兄死去その日に…中畑監督 退場「審判も命懸けなら、俺も命懸けです」

[ 2013年5月16日 06:00 ]

<D・楽>6回、DeNA・中畑監督(左)に暴力行為があったとして退場を宣告する橋本三塁塁審(右)

交流戦 DeNA5-7楽天

(5月15日 横浜)
 絶対負けられない。強い思いがあった。6回無死一、二塁の守り。小山伸のバントは捕前に転がった。鶴岡が三塁へ送球。二塁走者の島内が滑り込む。タイミングは微妙だったが、判定は「セーフ!」。DeNA・中畑監督は勢いよくベンチを飛び出した。

 橋本三塁塁審に激しく詰め寄る。勢い余って突き出した胸や、右肘が同審判の体に接触。「暴力行為」で退場を宣告された。4月16日の広島戦(マツダ)に次いで今季2度目、監督通算3度目の退場。前回「次にやったら罰金だけでなく出場停止も」と警告を受け、自制していたが、体が勝手に動いてしまった。

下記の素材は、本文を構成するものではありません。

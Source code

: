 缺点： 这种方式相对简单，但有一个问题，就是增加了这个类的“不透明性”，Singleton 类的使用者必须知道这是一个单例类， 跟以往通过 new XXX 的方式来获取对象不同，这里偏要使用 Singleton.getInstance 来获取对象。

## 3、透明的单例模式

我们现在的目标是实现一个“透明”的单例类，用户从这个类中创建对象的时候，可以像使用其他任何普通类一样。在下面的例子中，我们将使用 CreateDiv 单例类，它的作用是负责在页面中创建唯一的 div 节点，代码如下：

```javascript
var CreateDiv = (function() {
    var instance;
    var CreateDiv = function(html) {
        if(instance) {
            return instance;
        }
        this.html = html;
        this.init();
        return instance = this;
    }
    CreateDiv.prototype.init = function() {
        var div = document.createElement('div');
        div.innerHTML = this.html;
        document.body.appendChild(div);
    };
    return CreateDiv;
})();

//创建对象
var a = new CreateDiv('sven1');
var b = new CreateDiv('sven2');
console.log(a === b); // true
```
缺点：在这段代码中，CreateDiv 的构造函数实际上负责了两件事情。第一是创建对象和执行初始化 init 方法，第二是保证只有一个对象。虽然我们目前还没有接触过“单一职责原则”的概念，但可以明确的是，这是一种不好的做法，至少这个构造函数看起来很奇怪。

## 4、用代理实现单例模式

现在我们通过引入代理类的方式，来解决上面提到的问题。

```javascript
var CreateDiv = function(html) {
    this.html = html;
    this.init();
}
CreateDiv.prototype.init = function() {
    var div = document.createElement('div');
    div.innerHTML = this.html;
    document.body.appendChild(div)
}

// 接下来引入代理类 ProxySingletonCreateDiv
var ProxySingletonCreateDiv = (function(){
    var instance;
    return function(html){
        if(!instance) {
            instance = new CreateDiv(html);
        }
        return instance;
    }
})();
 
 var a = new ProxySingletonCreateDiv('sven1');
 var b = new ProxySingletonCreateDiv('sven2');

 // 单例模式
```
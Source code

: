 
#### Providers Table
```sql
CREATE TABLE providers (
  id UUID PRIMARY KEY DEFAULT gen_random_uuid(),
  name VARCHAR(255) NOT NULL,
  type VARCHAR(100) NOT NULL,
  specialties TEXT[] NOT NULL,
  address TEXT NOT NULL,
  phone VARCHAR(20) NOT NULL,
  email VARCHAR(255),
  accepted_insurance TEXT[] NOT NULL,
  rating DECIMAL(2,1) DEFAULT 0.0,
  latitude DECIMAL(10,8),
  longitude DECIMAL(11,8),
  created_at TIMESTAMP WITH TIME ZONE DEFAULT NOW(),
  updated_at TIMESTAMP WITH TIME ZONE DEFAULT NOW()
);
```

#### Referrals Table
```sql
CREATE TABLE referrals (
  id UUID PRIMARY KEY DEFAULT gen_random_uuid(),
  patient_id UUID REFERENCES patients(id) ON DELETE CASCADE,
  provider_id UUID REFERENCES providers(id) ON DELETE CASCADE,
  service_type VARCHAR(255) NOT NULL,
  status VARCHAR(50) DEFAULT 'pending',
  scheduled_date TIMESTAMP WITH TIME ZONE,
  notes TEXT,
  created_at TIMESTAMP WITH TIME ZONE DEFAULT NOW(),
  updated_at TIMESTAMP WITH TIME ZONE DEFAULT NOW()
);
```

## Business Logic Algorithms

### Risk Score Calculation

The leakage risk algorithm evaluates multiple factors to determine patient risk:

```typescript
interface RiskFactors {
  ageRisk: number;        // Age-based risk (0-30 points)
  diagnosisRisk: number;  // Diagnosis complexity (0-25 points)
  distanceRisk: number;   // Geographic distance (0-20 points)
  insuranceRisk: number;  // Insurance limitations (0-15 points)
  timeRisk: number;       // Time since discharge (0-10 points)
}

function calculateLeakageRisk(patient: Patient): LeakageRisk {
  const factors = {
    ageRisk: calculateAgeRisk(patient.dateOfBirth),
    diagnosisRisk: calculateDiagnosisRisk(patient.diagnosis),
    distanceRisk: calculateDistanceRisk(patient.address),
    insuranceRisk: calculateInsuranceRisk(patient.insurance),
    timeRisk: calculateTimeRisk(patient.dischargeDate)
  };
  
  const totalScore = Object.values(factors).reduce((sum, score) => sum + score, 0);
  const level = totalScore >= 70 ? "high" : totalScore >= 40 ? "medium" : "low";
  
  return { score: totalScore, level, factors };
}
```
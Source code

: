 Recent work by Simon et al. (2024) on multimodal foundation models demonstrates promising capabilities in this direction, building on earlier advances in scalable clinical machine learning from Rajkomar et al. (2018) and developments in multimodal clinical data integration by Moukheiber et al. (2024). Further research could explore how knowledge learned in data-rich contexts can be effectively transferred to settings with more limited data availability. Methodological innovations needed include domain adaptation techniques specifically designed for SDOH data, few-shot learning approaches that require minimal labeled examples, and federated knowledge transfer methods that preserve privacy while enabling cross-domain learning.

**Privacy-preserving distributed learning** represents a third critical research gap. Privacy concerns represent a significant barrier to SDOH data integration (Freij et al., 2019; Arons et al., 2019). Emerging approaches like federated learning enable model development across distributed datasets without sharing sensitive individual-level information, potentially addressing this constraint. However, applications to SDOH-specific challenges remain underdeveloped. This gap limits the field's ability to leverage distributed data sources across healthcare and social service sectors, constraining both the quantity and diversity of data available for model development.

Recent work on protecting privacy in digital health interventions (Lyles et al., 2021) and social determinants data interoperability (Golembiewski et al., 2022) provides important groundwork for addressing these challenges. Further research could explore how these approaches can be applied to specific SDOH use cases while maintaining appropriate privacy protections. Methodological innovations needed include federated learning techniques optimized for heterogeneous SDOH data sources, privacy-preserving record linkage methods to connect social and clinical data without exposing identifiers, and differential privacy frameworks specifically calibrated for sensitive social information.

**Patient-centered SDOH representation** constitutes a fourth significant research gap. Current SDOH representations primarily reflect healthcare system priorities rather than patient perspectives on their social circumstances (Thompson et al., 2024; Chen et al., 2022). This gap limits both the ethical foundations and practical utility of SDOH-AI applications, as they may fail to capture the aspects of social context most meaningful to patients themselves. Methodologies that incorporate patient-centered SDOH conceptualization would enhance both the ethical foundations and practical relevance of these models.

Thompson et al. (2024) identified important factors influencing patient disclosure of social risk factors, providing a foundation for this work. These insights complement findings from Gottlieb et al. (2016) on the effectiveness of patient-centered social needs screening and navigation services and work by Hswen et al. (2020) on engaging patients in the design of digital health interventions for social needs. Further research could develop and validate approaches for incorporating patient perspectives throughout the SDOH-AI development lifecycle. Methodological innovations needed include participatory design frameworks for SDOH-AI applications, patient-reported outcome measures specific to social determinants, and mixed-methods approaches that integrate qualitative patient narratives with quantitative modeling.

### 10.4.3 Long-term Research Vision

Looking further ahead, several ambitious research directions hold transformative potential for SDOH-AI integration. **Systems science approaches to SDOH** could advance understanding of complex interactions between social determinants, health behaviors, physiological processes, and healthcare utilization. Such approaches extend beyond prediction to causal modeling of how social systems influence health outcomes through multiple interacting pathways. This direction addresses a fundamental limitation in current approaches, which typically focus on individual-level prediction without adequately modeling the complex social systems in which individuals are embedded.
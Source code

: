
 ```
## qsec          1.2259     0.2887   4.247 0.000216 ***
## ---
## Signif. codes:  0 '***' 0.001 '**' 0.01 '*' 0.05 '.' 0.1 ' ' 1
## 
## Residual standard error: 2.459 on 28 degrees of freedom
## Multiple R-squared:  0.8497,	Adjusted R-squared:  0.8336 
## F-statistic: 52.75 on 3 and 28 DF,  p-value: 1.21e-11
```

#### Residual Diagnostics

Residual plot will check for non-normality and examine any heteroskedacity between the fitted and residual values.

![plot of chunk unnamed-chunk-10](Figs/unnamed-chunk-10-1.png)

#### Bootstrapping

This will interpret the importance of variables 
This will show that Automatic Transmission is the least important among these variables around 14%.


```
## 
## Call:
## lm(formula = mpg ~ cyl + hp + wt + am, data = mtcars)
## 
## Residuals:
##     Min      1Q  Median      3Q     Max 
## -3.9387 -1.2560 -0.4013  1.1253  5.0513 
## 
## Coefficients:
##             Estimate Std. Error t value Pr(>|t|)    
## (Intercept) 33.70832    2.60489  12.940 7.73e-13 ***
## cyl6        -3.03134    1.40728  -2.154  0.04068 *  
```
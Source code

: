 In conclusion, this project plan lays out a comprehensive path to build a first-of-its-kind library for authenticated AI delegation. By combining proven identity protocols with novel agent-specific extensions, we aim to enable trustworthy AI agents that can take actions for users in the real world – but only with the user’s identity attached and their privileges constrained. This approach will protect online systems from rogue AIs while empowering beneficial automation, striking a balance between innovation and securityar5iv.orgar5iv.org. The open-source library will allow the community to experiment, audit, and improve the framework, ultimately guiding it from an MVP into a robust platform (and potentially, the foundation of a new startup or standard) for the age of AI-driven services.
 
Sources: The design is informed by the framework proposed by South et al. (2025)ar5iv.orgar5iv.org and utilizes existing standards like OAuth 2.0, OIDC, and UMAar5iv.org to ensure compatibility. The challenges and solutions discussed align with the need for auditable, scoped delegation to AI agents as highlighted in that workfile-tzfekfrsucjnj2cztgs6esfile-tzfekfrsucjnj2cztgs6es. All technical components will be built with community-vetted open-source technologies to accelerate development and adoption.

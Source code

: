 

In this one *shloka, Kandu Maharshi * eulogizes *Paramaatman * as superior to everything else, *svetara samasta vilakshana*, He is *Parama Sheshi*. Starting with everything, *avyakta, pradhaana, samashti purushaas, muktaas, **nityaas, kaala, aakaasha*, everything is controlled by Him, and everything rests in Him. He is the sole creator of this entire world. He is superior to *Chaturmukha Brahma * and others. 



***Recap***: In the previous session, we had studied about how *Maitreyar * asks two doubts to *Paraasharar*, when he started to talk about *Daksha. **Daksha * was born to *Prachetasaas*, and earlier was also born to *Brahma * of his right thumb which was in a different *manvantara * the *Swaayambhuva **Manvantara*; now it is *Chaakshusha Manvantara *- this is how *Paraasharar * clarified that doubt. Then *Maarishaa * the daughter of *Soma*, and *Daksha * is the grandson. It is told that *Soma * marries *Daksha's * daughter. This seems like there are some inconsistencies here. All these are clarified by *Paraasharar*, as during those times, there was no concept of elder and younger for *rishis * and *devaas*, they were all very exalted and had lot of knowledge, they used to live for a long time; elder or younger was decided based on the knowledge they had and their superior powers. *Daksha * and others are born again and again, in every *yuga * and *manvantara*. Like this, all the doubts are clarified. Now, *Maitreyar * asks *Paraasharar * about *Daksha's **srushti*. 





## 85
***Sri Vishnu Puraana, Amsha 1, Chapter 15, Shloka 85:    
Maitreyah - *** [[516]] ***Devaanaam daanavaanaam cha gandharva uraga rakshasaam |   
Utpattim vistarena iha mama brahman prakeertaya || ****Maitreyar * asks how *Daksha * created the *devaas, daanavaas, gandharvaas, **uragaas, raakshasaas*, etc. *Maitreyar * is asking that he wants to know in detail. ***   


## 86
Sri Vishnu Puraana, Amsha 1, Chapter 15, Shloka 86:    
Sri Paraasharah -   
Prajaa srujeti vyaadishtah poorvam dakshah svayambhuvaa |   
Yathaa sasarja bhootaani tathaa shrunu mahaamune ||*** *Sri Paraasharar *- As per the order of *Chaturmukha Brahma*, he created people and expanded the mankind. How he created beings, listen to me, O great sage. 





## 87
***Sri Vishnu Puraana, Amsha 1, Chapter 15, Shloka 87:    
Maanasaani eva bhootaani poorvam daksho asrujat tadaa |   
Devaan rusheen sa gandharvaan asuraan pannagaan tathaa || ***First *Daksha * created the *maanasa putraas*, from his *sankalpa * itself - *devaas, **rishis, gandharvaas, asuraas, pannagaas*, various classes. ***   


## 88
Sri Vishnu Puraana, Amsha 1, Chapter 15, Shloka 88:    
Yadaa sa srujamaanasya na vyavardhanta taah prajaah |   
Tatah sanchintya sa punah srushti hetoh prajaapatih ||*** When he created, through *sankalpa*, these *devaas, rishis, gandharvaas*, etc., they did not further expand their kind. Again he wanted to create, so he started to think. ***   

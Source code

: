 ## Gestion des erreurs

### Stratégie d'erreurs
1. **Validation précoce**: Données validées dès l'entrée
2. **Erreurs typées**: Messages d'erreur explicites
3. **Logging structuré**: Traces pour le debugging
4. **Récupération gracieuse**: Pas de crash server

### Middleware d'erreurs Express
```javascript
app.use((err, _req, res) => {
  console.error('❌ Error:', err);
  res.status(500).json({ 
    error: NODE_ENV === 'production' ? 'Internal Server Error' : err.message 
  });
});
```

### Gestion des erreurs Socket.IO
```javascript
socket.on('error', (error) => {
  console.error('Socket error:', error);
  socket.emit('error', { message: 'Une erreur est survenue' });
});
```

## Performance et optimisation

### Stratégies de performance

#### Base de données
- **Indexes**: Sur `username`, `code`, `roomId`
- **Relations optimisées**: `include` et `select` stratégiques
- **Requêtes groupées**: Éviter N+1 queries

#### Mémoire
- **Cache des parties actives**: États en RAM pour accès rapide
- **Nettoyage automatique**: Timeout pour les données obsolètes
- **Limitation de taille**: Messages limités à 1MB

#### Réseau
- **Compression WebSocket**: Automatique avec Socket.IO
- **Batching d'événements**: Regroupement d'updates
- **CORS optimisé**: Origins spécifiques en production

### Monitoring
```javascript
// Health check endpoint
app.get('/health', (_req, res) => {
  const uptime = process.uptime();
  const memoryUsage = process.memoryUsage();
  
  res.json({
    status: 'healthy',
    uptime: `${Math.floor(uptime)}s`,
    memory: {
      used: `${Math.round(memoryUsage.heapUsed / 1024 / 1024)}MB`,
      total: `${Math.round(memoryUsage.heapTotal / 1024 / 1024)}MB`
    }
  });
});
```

 この日朝、悲しい知らせが届いた。3年前から大腸がんと闘っていた兄・栄三さんが午前1時、福島県郡山市内の病院で帰らぬ人となった。享年64。昨年12月5日、子宮頸(けい)がんで最愛の仁美夫人を失ったのに続く肉親との別れ。病床からずっと応援してくれていた3番目の兄を弔うためには負けられない一戦だった。だが…。問題のプレーの後、1死二、三塁から野選や失策が絡んでこの回3点を追加されこれが重くのしかかった。

 監督室で敗戦を見届けた中畑監督は広報にコメントを託し、栄三さんの亡きがらが戻った矢吹町の実家に車で向かった。

 「あの場面はゲームを左右するビッグプレーだった。選手の顔を見ても、表情を見ても、ついつい熱く抗議してしまった。信念を持って抗議しました。審判も命懸けなら、俺も命懸けです」

 痛い敗戦で4連敗。借金は4となった。